The ingrates I brought into this world respond with great groaning and lamentation. There’s even some weeping and
considerable gnashing of teeth.
"Oh, no!"
they cry out. "Mom is using the F word again."
I take great umbrage at this. Taking great umbrage has become a specialty of mine as I’ve had many opportunities to
practice it.
“I can’t believe you refer to Family
as the F word,” I say with withering disapproval. The delivery of withering disapproval is another one of those manipulation
methods at which I excel. And when my kids were younger, it used to work quite well.
But with the onset of puberty, teenagers seem to develop immunity to parental opinion. All those raging hormones spin around
them a cocoon of indifference and stuff their heads with what I call “Charlie Brown cotton.”
You know
how all the characters in the Peanuts cartoon only hear the words of their teachers as “wa wa wa wa?” That’s
Charlie Brown cotton, and I’m convinced that’s what is clouding the judgment of my own cast of characters.

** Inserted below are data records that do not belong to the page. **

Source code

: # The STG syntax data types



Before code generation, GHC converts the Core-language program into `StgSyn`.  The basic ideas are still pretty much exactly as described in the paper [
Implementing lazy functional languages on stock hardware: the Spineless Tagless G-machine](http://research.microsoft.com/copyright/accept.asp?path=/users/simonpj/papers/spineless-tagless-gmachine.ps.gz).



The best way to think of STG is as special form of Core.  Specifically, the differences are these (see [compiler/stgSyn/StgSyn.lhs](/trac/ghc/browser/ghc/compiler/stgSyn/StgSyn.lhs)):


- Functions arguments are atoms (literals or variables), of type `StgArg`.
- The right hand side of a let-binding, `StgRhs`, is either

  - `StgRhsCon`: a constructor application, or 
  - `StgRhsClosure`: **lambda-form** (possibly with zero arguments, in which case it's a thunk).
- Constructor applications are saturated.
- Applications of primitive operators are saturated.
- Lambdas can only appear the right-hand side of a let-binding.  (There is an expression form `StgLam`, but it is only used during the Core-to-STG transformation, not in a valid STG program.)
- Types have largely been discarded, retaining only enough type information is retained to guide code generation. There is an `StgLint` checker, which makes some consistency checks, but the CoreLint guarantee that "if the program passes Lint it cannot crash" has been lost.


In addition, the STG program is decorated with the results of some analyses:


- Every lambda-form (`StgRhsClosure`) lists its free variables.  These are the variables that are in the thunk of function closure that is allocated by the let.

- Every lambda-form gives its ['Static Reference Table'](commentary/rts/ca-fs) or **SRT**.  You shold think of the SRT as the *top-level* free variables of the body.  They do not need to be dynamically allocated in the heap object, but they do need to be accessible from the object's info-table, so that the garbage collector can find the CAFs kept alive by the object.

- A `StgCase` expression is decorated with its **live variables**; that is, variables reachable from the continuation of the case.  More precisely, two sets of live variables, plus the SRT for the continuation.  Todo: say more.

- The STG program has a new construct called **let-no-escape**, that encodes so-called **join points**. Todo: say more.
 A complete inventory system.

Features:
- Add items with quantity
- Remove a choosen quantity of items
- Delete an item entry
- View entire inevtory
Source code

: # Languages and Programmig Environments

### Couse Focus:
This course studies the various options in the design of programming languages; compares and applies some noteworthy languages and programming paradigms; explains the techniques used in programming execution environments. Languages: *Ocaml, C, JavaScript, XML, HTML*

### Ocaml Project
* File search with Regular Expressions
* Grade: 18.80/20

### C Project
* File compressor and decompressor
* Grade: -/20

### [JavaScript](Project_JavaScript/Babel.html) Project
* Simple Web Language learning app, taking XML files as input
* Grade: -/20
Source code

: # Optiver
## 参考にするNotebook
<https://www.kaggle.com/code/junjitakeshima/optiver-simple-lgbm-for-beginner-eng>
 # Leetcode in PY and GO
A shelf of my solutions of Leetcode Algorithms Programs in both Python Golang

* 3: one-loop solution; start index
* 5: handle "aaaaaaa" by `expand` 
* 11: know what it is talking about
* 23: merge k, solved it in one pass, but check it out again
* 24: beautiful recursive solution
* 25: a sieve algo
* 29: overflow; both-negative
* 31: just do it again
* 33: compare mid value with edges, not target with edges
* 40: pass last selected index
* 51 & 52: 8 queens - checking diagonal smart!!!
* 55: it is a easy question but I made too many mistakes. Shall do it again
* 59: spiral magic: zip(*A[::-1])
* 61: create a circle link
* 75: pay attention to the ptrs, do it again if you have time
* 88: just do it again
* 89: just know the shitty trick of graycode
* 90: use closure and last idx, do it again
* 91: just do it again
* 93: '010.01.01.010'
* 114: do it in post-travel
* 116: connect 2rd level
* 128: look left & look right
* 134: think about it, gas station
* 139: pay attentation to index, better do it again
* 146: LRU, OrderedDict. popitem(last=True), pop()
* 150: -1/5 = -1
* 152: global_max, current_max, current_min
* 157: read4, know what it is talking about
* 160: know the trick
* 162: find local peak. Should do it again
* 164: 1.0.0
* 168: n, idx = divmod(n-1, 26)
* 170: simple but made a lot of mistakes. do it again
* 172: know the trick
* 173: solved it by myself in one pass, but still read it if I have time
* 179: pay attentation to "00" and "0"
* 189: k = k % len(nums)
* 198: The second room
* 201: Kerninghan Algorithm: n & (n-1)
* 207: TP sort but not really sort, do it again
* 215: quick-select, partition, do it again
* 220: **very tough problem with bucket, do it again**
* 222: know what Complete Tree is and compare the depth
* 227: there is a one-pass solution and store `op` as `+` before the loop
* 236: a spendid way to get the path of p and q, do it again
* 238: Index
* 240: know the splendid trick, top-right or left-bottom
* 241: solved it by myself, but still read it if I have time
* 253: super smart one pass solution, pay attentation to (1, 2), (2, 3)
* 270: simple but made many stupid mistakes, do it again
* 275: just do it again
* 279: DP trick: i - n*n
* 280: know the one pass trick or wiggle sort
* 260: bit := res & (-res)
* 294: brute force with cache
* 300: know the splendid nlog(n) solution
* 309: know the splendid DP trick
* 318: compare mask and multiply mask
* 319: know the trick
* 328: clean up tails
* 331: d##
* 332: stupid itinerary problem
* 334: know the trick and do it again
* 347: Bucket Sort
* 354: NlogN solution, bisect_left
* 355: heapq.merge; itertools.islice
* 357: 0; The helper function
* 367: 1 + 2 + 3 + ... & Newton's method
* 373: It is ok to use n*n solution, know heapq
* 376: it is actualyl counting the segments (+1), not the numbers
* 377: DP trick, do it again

Why
else would they not want to spend time with people as fascinating and fun as their mom and dad?
To pierce this foolish fog, I pull another arrow out of my maternal quiver and fire off a good helping of guilt. While we
moms often wallow in guilt, we are also adept at spreading it around when need be. I lay it on pretty thick.
"I just don’t understand why you don’t want to be around us anymore.” My voice trembles. “It
breaks my heart.” I shake my head sadly, my face downcast. But the hardhearted cretins before me are unmoved.
“Mom!” they groan impatiently. “We had Family Time last year. It’s enough.”
So I deploy my ultimate weapon – the threat of public humiliation. This is not a new technique. Cave moms who simply
wanted to spend quality time with their recalcitrant cave kids around the fire probably had to threaten to accompany them
on the next adolescent mastodon hunt to get them to comply. Only the locale has changed.
I inform my brood
that if we don’t have Sunday-afternoon Family Time, we’ll have it on Friday night. In public. In a place where
their friends are sure to see them.
This is what my
daughter refers to as “social suicide,” and my children will do almost anything to avoid that. Before you know
it, we are enjoying some screen-free Family Time.
I suggest we start off by simply talking to each other. After several moments of silence, we move on to board games, where
we find our tongues and spend valuable time arguing over which game to play. Monopoly takes too long, and Scrabble seems to
my illiterate bunch too much like school. So we settle on Clue. Before we’ve even had a chance to finger Colonel Mustard
for the crime, my daughter has pronounced herself bored, and my son has been caught text-messaging his girlfriend under the
table.
My husband gives me one of his looks and asks, “Are
we having fun yet?”
Although this bit of bonding was
a fairly painful experience, I remain undeterred and will use the F word again next Sunday. One way or another, we’re
going to enjoy our Family Time. But I’ll probably end up looking forward to the start of another football season.